Saved entries:
-=-=-

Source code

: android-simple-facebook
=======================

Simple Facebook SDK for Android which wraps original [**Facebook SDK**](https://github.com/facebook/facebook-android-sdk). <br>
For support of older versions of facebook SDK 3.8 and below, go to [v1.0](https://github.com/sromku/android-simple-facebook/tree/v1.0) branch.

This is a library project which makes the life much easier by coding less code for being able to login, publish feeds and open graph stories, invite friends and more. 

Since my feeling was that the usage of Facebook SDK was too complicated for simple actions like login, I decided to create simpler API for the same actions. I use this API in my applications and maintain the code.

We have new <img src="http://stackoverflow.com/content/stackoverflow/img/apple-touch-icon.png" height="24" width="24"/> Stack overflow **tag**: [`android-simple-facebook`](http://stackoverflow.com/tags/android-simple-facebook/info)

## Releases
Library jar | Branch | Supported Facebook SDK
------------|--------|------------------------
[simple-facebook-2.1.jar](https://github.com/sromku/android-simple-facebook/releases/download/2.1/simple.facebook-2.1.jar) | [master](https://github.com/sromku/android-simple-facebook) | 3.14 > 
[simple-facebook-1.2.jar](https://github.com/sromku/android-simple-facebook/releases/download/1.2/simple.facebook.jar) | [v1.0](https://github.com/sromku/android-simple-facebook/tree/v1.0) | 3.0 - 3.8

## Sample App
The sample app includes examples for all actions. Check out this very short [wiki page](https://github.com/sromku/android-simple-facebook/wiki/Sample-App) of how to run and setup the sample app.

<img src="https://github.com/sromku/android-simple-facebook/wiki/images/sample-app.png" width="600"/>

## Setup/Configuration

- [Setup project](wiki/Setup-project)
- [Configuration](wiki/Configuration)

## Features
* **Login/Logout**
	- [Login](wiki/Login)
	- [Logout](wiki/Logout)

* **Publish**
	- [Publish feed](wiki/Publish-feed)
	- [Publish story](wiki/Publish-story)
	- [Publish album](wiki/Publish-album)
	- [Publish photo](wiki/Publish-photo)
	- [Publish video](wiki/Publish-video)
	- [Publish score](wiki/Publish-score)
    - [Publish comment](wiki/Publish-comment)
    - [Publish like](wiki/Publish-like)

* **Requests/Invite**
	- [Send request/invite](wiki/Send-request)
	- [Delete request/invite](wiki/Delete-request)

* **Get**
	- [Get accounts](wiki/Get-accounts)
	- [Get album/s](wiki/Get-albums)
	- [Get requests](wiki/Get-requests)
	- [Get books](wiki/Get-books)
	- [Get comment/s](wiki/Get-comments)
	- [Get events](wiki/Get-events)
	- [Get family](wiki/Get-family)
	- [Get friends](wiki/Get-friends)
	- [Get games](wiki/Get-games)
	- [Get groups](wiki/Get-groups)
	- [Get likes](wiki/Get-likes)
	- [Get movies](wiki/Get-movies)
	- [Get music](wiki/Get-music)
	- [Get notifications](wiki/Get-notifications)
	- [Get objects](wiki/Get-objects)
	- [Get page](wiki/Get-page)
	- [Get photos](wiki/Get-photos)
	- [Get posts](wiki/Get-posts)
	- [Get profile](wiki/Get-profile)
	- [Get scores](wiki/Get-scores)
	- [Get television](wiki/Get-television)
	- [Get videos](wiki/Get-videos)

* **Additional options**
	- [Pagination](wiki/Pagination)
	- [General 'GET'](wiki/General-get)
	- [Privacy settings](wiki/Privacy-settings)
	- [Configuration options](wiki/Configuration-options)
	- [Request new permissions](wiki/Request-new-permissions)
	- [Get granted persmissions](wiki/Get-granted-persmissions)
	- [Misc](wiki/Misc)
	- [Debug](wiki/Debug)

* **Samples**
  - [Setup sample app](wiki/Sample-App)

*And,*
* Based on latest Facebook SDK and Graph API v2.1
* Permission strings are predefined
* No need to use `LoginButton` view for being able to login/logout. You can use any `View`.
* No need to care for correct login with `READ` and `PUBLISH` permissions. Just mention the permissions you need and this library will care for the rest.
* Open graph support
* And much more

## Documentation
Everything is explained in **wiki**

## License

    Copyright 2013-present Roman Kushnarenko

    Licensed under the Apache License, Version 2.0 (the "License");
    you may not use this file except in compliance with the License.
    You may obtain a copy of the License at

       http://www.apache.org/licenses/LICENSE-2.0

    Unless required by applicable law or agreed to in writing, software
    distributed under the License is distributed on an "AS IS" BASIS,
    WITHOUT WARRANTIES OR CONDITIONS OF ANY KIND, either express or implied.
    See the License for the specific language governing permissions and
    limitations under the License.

-=-=-

- **Your objective**
Restate the data exactly, keeping every line intact.

- **Solution below**
Source code

: android-simple-facebook
=======================

Simple Facebook SDK for Android which wraps original [**Facebook SDK**](https://github.com/facebook/facebook-android-sdk). <br>
For support of older versions of facebook SDK 3.8 and below, go to [v1.0](https://github.com/sromku/android-simple-facebook/tree/v1.0) branch.

This is a library project which makes the life much easier by coding less code for being able to login, publish feeds and open graph stories, invite friends and more. 

Since my feeling was that the usage of Facebook SDK was too complicated for simple actions like login, I decided to create simpler API for the same actions. I use this API in my applications and maintain the code.

We have new <img src="http://stackoverflow.com/content/stackoverflow/img/apple-touch-icon.png" height="24" width="24"/> Stack overflow **tag**: [`android-simple-facebook`](http://stackoverflow.com/tags/android-simple-facebook/info)

## Releases
Library jar | Branch | Supported Facebook SDK
------------|--------|------------------------
[simple-facebook-2.1.jar](https://github.com/sromku/android-simple-facebook/releases/download/2.1/simple.facebook-2.1.jar) | [master](https://github.com/sromku/android-simple-facebook) | 3.14 > 
[simple-facebook-1.2.jar](https://github.com/sromku/android-simple-facebook/releases/download/1.2/simple.facebook.jar) | [v1.0](https://github.com/sromku/android-simple-facebook/tree/v1.0) | 3.0 - 3.8

## Sample App
The sample app includes examples for all actions. Check out this very short [wiki page](https://github.com/sromku/android-simple-facebook/wiki/Sample-App) of how to run and setup the sample app.

<img src="https://github.com/sromku/android-simple-facebook/wiki/images/sample-app.png" width="600"/>

## Setup/Configuration

- [Setup project](wiki/Setup-project)
- [Configuration](wiki/Configuration)

## Features
* **Login/Logout**
	- [Login](wiki/Login)
	- [Logout](wiki/Logout)

* **Publish**
	- [Publish feed](wiki/Publish-feed)
	- [Publish story](wiki/Publish-story)
	- [Publish album](wiki/Publish-album)
	- [Publish photo](wiki/Publish-photo)
	- [Publish video](wiki/Publish-video)
	- [Publish score](wiki/Publish-score)
    - [Publish comment](wiki/Publish-comment)
    - [Publish like](wiki/Publish-like)

* **Requests/Invite**
	- [Send request/invite](wiki/Send-request)
	- [Delete request/invite](wiki/Delete-request)

* **Get**
	- [Get accounts](wiki/Get-accounts)
	- [Get album/s](wiki/Get-albums)
	- [Get requests](wiki/Get-requests)
	- [Get books](wiki/Get-books)
	- [Get comment/s](wiki/Get-comments)
	- [Get events](wiki/Get-events)
	- [Get family](wiki/Get-family)
	- [Get friends](wiki/Get-friends)
	- [Get games](wiki/Get-games)
	- [Get groups](wiki/Get-groups)
	- [Get likes](wiki/Get-likes)
	- [Get movies](wiki/Get-movies)
	- [Get music](wiki/Get-music)
	- [Get notifications](wiki/Get-notifications)
	- [Get objects](wiki/Get-objects)
	- [Get page](wiki/Get-page)
	- [Get photos](wiki/Get-photos)
	- [Get posts](wiki/Get-posts)
	- [Get profile](wiki/Get-profile)
	- [Get scores](wiki/Get-scores)
	- [Get television](wiki/Get-television)
	- [Get videos](wiki/Get-videos)

* **Additional options**
	- [Pagination](wiki/Pagination)
	- [General 'GET'](wiki/General-get)
	- [Privacy settings](wiki/Privacy-settings)
	- [Configuration options](wiki/Configuration-options)
	- [Request new permissions](wiki/Request-new-permissions)
	- [Get granted persmissions](wiki/Get-granted-persmissions)
	- [Misc](wiki/Misc)
	- [Debug](wiki/Debug)

* **Samples**
  - [Setup sample app](wiki/Sample-App)

*And,*
* Based on latest Facebook SDK and Graph API v2.1
* Permission strings are predefined
* No need to use `LoginButton` view for being able to login/logout. You can use any `View`.
* No need to care for correct login with `READ` and `PUBLISH` permissions. Just mention the permissions you need and this library will care for the rest.
* Open graph support
* And much more

## Documentation
Everything is explained in **wiki**

## License

    Copyright 2013-present Roman Kushnarenko

    Licensed under the Apache License, Version 2.0 (the "License");
    you may not use this file except in compliance with the License.
    You may obtain a copy of the License at

       http://www.apache.org/licenses/LICENSE-2.0

    Unless required by applicable law or agreed to in writing, software
    distributed under the License is distributed on an "AS IS" BASIS,
    WITHOUT WARRANTIES OR CONDITIONS OF ANY KIND, either express or implied.
    See the License for the specific language governing permissions and
    limitations under the License.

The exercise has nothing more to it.